El turismo, la pareja y la familia en Fuerza mayor, el ámbito museístico y artístico en The Square y el de la moda, los “influencers”, que son aquellos de entre los impresionables que influyen en otros similares, los multimillonarios y sus siervos (sus esclavos por un sueldo) en El triángulo de la tristeza son excusas para realizar una radiografía más amplia de una sociedad elitista, entregada a perpetuar las diferencias socioeconómicas entre una humanidad que aúpa al rango de Dios al dinero y a la imagen al de Diosa. Ahora, el culto al cuerpo y al teléfono móvil también tienen su lugar —la pareja protagonista, al igual que el resto, asume natural que cuerpo y móvil son herramientas útiles para lograr el éxito—, y en el cine de Ostlünd dicho culto adquiere forma de pose grotesca, más que de desafío, como sí lo eran constantemente las propuestas de un Ferreri que en La gran comilona (La grande bouffe, 1973) dio con un máximo pantagruélico para reflejar una sociedad autodestructiva, hedonista, en constante búsqueda del placer que solo conduce al vacío existencial y a la muerte de la humanidad que, genérica, es la única capaz de perpetuar al individuo.
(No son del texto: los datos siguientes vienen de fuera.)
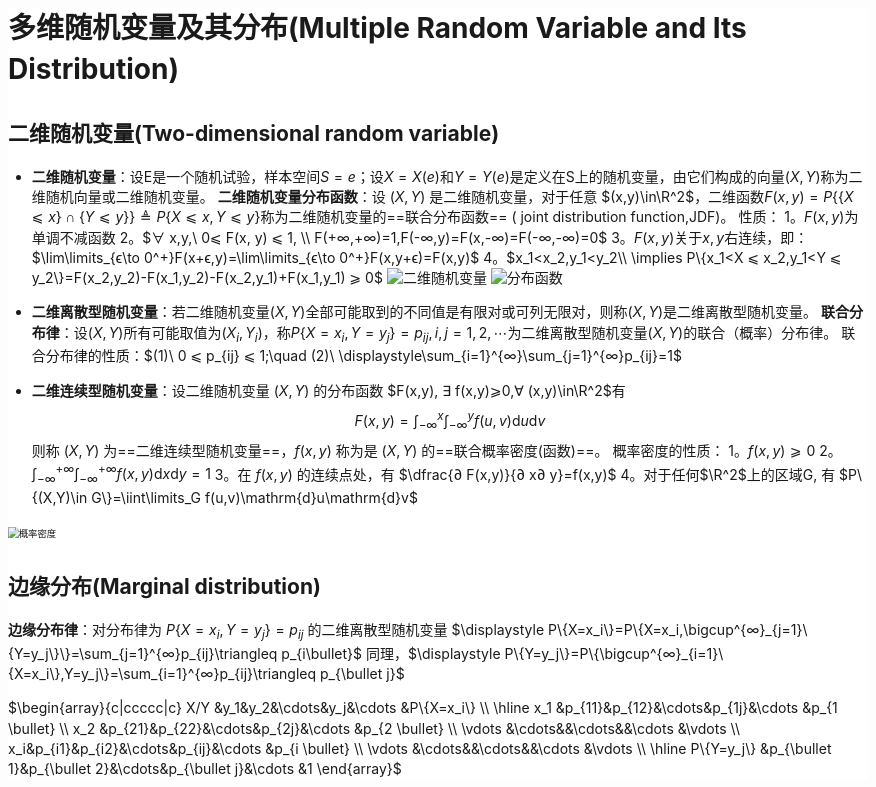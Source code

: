 # 多维随机变量及其分布(Multiple Random Variable and Its Distribution)
## 二维随机变量(Two-dimensional random variable)

- **二维随机变量**：设E是一个随机试验，样本空间$S={e}$；设$X=X(e)$和$Y=Y(e)$是定义在S上的随机变量，由它们构成的向量$(X,Y)$称为二维随机向量或二维随机变量。
**二维随机变量分布函数**：设 $(X,Y)$ 是二维随机变量，对于任意 $(x,y)\in\R^2$，二维函数$F(x,y)=P\{\{X⩽ x\}∩\{Y⩽ y\}\}\triangleq P\{X⩽ x,Y⩽ y\}$称为二维随机变量的==联合分布函数== ( joint distribution function,JDF)。
性质：
1。$F(x, y)$为单调不减函数
2。$∀ x,y,\ 0⩽ F(x, y) ⩽ 1, \\
F(+∞,+∞)=1,F(-∞,y)=F(x,-∞)=F(-∞,-∞)=0$
3。$F(x, y)$关于$x,y$右连续，即：$\lim\limits_{ϵ\to 0^+}F(x+ϵ,y)=\lim\limits_{ϵ\to 0^+}F(x,y+ϵ)=F(x,y)$
4。$x_1<x_2,y_1<y_2\\
\implies P\{x_1<X ⩽ x_2,y_1<Y ⩽ y_2\}=F(x_2,y_2)-F(x_1,y_2)-F(x_2,y_1)+F(x_1,y_1) ⩾ 0$
![二维随机变量](https://gitee.com/WilenWu/images/raw/master/Probability/2ds-random-variable.png) ![分布函数](https://gitee.com/WilenWu/images/raw/master/Probability/2ds-distribution-function.png)

- **二维离散型随机变量**：若二维随机变量$(X,Y)$全部可能取到的不同值是有限对或可列无限对，则称$(X,Y)$是二维离散型随机变量。
**联合分布律**：设$(X,Y)$所有可能取值为$(X_i,Y_i)$，称$P\{X=x_i,Y=y_j\}=p_{ij},i,j=1,2,\cdots$为二维离散型随机变量$(X,Y)$的联合（概率）分布律。
联合分布律的性质：$(1)\ 0 ⩽ p_{ij} ⩽ 1;\quad (2)\  \displaystyle\sum_{i=1}^{∞}\sum_{j=1}^{∞}p_{ij}=1$

- **二维连续型随机变量**：设二维随机变量 $(X, Y)$ 的分布函数 $F(x,y), ∃ f(x,y)⩾0,∀ (x,y)\in\R^2$有
$$
F(x,y)=\int_{-∞}^{x}\int_{-∞}^{y}f(u,v)\mathrm{d}u\mathrm{d}v
$$
则称 $(X, Y)$ 为==二维连续型随机变量==，$f(x,y)$ 称为是 $(X, Y)$ 的==联合概率密度(函数)==。
概率密度的性质：
1。$f(x,y)⩾0$
2。$\int_{-∞}^{+∞}\int_{-∞}^{+∞}f(x,y)\mathrm{d}x\mathrm{d}y=1$
3。在 $f ( x , y )$ 的连续点处，有 $\dfrac{∂ F(x,y)}{∂ x∂ y}=f(x,y)$
4。对于任何$\R^2$上的区域G, 有 $P\{(X,Y)\in G\}=\iint\limits_G f(u,v)\mathrm{d}u\mathrm{d}v$
<img src="https://gitee.com/WilenWu/images/raw/master/Probability/2ds-probability-density.png" alt="概率密度" style="zoom:67%;" />

## 边缘分布(Marginal distribution)
**边缘分布律**：对分布律为 $P\{X=x_i,Y=y_j\}=p_{ij}$ 的二维离散型随机变量
$\displaystyle P\{X=x_i\}=P\{X=x_i,\bigcup^{∞}_{j=1}\{Y=y_j\}\}=\sum_{j=1}^{∞}p_{ij}\triangleq p_{i\bullet}$
同理，$\displaystyle P\{Y=y_j\}=P\{\bigcup^{∞}_{i=1}\{X=x_i\},Y=y_j\}=\sum_{i=1}^{∞}p_{ij}\triangleq p_{\bullet j}$

$\begin{array}{c|ccccc|c}
X/Y &y_1&y_2&\cdots&y_j&\cdots &P\{X=x_i\} \\
\hline
x_1 &p_{11}&p_{12}&\cdots&p_{1j}&\cdots &p_{1 \bullet} \\
x_2 &p_{21}&p_{22}&\cdots&p_{2j}&\cdots &p_{2 \bullet} \\
\vdots &\cdots&&\cdots&&\cdots  &\vdots \\
x_i&p_{i1}&p_{i2}&\cdots&p_{ij}&\cdots &p_{i \bullet} \\
\vdots &\cdots&&\cdots&&\cdots &\vdots \\
\hline
P\{Y=y_j\} &p_{\bullet 1}&p_{\bullet 2}&\cdots&p_{\bullet j}&\cdots &1
\end{array}$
El triángulo de la tristeza es una pose, igual que lo es el mundo que pretende retratar y satirizar, que me entretiene a ratos, como también lo hace Zoolander (Ben Stiller, 2001) en su parodia o Parásitos (Parasite/Gisaengchung, Bong Joon-ho, 2019) en la suya, y que busca desvelar la desigualdad entre dos mundos ya expuestos y enfrentados con anterioridad en la pantalla, dando como resultado una comedia sobre la gran mentira de la igualdad, una falsedad que se evidencia en los pasajeros y la servil tripulación del yate de lujo en el que unos gozan y otros trabajan y se someten cual esclavos —por un sueldo que les permite pagar un alquiler y unas vacaciones condicionadas por los gastos—, un yate capitaneado por un Woody Harrelson que da vida a un hombre que prefiere encerrarse en su camarote y beber y beber que tener que lidiar con los millonarios que viajan en la embarcación que, con ese navegar, sin duda irá a pique y quizá se encuentre con el señor de las moscas o con una “señora Cayo” (1) convertida en abeja reina, porque podría alimentarse, liberarse y sobrevivir después del naufragio…(1) <<…tú no quieres enterarte. Ese tío sabe darse de comer, es su amo, no hay dependencia, ¿comprendes? Esa es la vida, Dani, la vida de verdad y no la nuestra…[…]
Imagina, por un momento, que un día los dichosos americanos aciertan con una bomba como esa de neutrones que mata pero no destruye, ¿no? Bueno, es una hipótesis, una bomba que matara a todo dios menos al señor Cayo y a mí, ¿te das cuenta? Es una hipótesis absurda, ya lo sé, pero funciona, Dani. Pues bien, si eso ocurriera, yo tendría que ir corriendo a Cureña, arrodillarme ante el señor Cayo y suplicarle que me diera de comer, ¿comprendes? —casi sollozaba—: El señor Cayo podría vivir sin Victor, pero Victor no podría vivir sin el señor Cayo...
[…]
El también odia, ¿sabes? —dijo pausadamente—: Odia como nosotros…>>
Miguel Delibes: El disputado voto del señor Cayo. RBA Editores, Barcelona, 1993.